Fico boquiaberta enquanto procuro alguma lembrança do homem à minha frente, mas nada encontro. Seu olhar para mim é carinhoso, e mesmo que eu não me lembre dele, não consigo deixar de sentir uma carinho inexplicável por alguém que um dia foi especial na vida do meu pai, do meu herói.
— Eu e seu pai éramos amigos de infância, Julha. Depois que nos casamos seguimos caminhos opostos, mas ele foi o meu melhor amigo e sempre será. — Suas palavras me emocionaram. — Meu Deus, você é muito parecida com ele.
— É bom ouvir isso — digo com sinceridade.
O homem e sua esposa me cumprimentam com um beijo no rosto antes do seu filho se aproximar e fazer o mesmo. O perfume refrescante do rapaz faz com que os cabelos da minha nuca se arrepiem.
— Você era apenas um pequeno anjo quando eu e o seu pai nos afastamos. — Seu tom de voz soa amargo.
Por que será que uma amizade de tantos anos acabou? Algo me diz que tem mais nessa história do que ele está dizendo. Eu não me recordo de ouvir papai falar de nenhum Vincenzo em nenhum momento.

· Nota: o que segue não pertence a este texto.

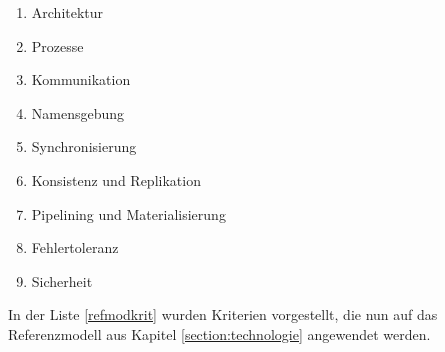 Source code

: \begin{enumerate}\label{refmodkrit}
	\item Architektur
	\item Prozesse
	\item Kommunikation
	\item Namensgebung
	\item Synchronisierung
	\item Konsistenz und Replikation
	\item Pipelining und Materialisierung
	\item Fehlertoleranz
	\item Sicherheit	
\end{enumerate}

In der Liste \ref{refmodkrit} wurden Kriterien vorgestellt, die nun auf das Referenzmodell aus Kapitel \ref{section:technologie} angewendet werden.
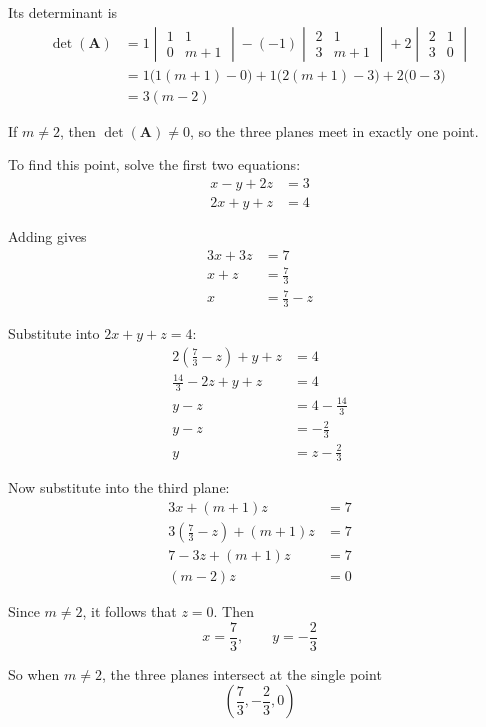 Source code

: \documentclass[leqno]{article}
\begin{document}
\begin{enumerate}[
  label=\textbf{\arabic*.},
  leftmargin=*,
  topsep=0pt,
  partopsep=0pt,
  parsep=0pt
]
\begin{djsSolution}
\begin{enumerate}[label=\textbf{(\alph*)}]
Its determinant is
\begin{align*}
\det(\mathbf{A})
&=1\begin{vmatrix}1&1\\0&m+1\end{vmatrix}
-(-1)\begin{vmatrix}2&1\\3&m+1\end{vmatrix}
+2\begin{vmatrix}2&1\\3&0\end{vmatrix}\\
&=1\bigl(1(m+1)-0\bigr)
+1\bigl(2(m+1)-3\bigr)
+2\bigl(0-3\bigr)\\
&=3(m-2)
\end{align*}

If \(m\ne 2\), then \(\det(\mathbf{A})\ne 0\), so the three planes meet in exactly one point.

To find this point, solve the first two equations:
\begin{align*}
x-y+2z&=3\\
2x+y+z&=4
\end{align*}

Adding gives
\begin{align*}
3x+3z&=7\\
x+z&=\frac73\\
x&=\frac73-z
\end{align*}

Substitute into \(2x+y+z=4\):
\begin{align*}
2\left(\frac73-z\right)+y+z&=4\\
\frac{14}{3}-2z+y+z&=4\\
y-z&=4-\frac{14}{3}\\
y-z&=-\frac23\\
y&=z-\frac23
\end{align*}

Now substitute into the third plane:
\begin{align*}
3x+(m+1)z&=7\\
3\left(\frac73-z\right)+(m+1)z&=7\\
7-3z+(m+1)z&=7\\
(m-2)z&=0
\end{align*}

Since \(m\ne 2\), it follows that \(z=0\). Then
\[
x=\frac73,\qquad y=-\frac23
\]

So when \(m\ne 2\), the three planes intersect at the single point
\[
\left(\frac73,-\frac23,0\right)
\]


\end{enumerate}
\end{djsSolution}
\end{enumerate}
\end{document}
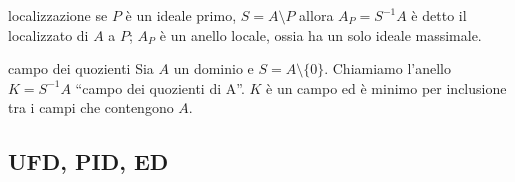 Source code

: \begin{definition}{localizzazione}
    se $P$ è un ideale primo, $S = A \setminus P$ allora $A_P = S^{-1}A$ è detto il localizzato di $A$ a $P$; $A_P$ è un anello locale, ossia ha un solo ideale massimale.
\end{definition}
\begin{definition}{campo dei quozienti}
    Sia $A$ un dominio e $S = A \setminus \{0\}$. Chiamiamo l'anello $K = S^{-1}A$ ``campo dei quozienti di A''. $K$ è un campo ed è minimo per inclusione tra i campi che contengono $A$.
\end{definition}

\subsection{UFD, PID, ED}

— E o que aconteceu para se afastarem? — Não controlo as palavras que saem da minha boca, então o silêncio ensurdecedor que se faz presente não me deixa ter dúvidas de que Katherine foi o motivo.
Fico alguns minutos conversando com a minha vó e o casal, que engatou uma conversa muito diferente da que estávamos tendo minutos atrás. Eu não insisti em questionar mais sobre a suposta participação da mamãe no término da amizade de longa data do meu pai e o homem que está à minha frente, mas em outro momento irei pedir que vovó me conte o que aconteceu. Não acredito que a minha mãe tenha feito algo contra esse homem. Desconfiada de que a descoberta do interesse de Vincenzo em minha mãe fez com que o meu pai se afastasse, faz com que o carinho que senti por ele minutos atrás desapareça.
A festa está animada e embalada pela pequena orquestra que vovó contratou para essa noite. Uma música romântica começa a tocar e Erick me convida para uma dança, então gentilmente eu aceito.
Não demora para que os fotógrafos que a minha avó havia liberado para participarem da festa comecem a tirar algumas fotos minhas com Erick, incomodando-me um pouco. Eu gosto de tirar fotos entre amigos, em porta-retratos e nas minhas redes sociais, não com pessoas invadindo a minha privacidade.